Vintage Radios Are Also Design Classics

January 13, 2002|Barbara DeMarco-Barrett

When he was growing up in the 1950s, the Pasadena appliance store owned by Mark Hilbert's parents was the first in town to carry the RCA transistor radio. It was Hilbert's job to unpack the radios, price them and arrange them on shelves. Beyond that, he gave them little thought.

And many years later, when Hilbert bought his first antique table radio, he didn't give that much thought, either. "I was at an antique store in Long Beach," says Hilbert, who owns and manages apartment buildings. "I saw an old radio I had to buy. I paid $18 and brought it home; it looked so good."

Today, he has 150 table radios and 50 transistor radios, dating from 1932 to 1965, most in working condition. Radios made by RCA, Emerson, Zenith, Fada, Philco, Trojan, Belmont, Motorola, Stewart Warner and GE, in shades befitting an Art Deco paradise: turquoise, coral, deep red, lemon yellow, blue, pistachio green, orange, chartreuse. At the Newport Coast home he shares with his wife, Jan, a professor of business applications at Santa Ana College, the radios are displayed in the living room, garage and a walk-in closet.

"Closets are boring places, and they brighten it up," Hilbert says.

The streamlined, ornate design of the old pieces suggest an era in which art, technology, functionalism and style dovetailed blissfully. "The automobile and the radio were the two greatest design venues from the '30s to the '50s," he says. "In those days, companies hired the greatest industrial designers in the world to design their radios. Manufacturers knew they would sell better if they were unique and attractive."

Hilbert, who also collects California watercolors, Indian textiles and antique ceramic tile, says, "I go to swap meets when I have nothing going on. It's a hunt. Sometimes you go and don't find anything. Yet, there's always the excitement of finding something in the least expected place."
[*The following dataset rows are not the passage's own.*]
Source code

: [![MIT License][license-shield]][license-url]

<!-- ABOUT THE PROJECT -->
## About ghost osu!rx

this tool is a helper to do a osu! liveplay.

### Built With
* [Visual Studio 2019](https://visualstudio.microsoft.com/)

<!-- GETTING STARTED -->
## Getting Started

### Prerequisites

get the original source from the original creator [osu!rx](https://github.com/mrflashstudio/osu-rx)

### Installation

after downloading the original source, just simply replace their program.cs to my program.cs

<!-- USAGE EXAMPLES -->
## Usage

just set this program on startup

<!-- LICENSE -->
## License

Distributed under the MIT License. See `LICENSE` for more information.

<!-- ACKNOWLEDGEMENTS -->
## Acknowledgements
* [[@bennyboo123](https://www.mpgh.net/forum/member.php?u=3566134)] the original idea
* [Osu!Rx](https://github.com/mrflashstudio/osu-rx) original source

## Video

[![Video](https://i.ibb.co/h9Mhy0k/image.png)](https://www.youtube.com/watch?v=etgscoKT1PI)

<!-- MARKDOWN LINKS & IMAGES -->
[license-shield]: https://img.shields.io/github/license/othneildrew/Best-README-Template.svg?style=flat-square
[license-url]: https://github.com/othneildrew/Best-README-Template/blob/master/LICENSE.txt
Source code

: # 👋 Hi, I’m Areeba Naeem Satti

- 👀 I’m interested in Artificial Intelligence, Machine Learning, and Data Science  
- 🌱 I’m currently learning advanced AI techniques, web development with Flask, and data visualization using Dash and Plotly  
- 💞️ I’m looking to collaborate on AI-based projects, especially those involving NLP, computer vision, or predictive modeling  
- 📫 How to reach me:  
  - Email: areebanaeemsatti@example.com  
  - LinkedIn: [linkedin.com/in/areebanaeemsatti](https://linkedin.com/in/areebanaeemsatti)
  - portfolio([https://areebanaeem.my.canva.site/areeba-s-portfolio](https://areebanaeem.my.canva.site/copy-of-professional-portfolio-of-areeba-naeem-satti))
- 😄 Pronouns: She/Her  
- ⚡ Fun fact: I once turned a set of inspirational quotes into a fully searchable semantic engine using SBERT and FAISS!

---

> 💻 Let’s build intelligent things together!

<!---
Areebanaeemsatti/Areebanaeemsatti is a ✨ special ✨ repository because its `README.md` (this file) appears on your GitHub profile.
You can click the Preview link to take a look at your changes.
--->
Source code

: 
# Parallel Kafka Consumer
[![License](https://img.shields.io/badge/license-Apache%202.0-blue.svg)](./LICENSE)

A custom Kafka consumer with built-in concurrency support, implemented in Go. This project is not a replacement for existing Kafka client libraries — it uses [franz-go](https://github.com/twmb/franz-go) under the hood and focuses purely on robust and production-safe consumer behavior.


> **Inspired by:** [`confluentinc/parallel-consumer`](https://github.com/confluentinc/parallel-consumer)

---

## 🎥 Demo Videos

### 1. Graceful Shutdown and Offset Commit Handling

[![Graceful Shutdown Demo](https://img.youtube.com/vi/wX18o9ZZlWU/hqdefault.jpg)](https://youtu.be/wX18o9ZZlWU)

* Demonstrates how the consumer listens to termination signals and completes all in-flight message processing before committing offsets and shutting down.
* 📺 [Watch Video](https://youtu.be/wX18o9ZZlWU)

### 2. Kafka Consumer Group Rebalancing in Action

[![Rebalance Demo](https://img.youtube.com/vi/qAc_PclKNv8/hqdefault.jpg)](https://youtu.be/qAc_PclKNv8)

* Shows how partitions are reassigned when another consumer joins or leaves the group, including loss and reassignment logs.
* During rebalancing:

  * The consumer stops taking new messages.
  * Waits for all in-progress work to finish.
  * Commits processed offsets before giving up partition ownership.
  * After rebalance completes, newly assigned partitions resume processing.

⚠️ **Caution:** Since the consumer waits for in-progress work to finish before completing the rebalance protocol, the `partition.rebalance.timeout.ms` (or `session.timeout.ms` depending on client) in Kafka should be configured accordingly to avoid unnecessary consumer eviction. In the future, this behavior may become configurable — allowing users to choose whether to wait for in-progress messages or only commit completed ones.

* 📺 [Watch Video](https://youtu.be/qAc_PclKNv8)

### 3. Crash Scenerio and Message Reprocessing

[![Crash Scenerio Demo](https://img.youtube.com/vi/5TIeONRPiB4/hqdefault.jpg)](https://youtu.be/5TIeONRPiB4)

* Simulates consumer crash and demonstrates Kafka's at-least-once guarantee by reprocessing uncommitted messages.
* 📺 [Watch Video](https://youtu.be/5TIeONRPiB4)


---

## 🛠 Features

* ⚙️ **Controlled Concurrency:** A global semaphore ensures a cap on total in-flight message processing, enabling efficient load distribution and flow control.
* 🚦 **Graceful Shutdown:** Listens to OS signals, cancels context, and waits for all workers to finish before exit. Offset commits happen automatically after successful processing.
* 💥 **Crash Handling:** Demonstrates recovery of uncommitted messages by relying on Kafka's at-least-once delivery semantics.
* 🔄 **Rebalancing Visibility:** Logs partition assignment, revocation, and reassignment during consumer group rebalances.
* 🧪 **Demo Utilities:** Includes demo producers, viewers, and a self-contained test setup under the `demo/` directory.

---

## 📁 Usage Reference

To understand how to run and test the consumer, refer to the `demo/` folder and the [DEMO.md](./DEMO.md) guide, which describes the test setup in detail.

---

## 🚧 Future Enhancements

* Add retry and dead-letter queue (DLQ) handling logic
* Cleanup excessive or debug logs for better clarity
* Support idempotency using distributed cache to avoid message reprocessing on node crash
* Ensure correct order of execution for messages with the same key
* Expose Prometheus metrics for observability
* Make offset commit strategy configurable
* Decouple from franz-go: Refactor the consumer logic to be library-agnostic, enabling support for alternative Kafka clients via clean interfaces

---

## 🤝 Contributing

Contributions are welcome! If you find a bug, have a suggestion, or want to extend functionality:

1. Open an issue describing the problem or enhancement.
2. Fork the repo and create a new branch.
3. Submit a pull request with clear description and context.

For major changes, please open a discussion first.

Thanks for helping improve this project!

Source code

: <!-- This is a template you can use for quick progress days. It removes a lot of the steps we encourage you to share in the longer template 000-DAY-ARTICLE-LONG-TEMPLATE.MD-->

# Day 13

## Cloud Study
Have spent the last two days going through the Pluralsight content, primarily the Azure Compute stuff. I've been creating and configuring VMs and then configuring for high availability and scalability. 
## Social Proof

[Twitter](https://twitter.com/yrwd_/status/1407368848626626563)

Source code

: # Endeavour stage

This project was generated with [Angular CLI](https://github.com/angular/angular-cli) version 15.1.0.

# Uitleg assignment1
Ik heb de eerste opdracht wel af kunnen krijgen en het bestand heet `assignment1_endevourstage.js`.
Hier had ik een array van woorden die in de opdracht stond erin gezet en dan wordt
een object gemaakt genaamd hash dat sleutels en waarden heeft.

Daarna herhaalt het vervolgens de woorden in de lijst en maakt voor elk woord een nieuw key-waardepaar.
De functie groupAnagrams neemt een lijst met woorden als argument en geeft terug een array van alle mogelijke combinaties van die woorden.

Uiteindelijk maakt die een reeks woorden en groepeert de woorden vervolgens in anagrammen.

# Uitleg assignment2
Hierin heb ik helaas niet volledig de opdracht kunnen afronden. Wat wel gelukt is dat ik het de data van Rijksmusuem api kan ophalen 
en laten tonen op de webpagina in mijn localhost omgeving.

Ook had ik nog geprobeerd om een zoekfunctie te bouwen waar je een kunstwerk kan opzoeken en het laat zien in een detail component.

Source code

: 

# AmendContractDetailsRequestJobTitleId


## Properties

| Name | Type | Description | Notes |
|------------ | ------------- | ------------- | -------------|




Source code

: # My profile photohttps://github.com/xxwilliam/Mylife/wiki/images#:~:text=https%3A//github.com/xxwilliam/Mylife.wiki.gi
His most exciting find came about 10 years ago as he meandered through an antiques store in Idaho. And then he saw it--a classic S grille Motorola Catalin plastic radio made in 1941. It was black and red, with a gold grille cloth and red knobs. Made from cast resin, the radio was rare, stunning and in mint condition. And as Hilbert came to find out, worth a lot. "I bought it for $78 and it turned out to be worth 100 times that, and is probably worth more now," he says. Antique radio prices continue to rise, making Hilbert's radios pricey. The value of Catalin radios, in particular, doubles every five years. "Of all the things I collect," says Hilbert, "radios are the one thing people relate to the most. And since I have a history in the appliance business, it's a natural connection. My two sisters and I laugh about it. 'Oh, you're just like Mom and Dad,' they say."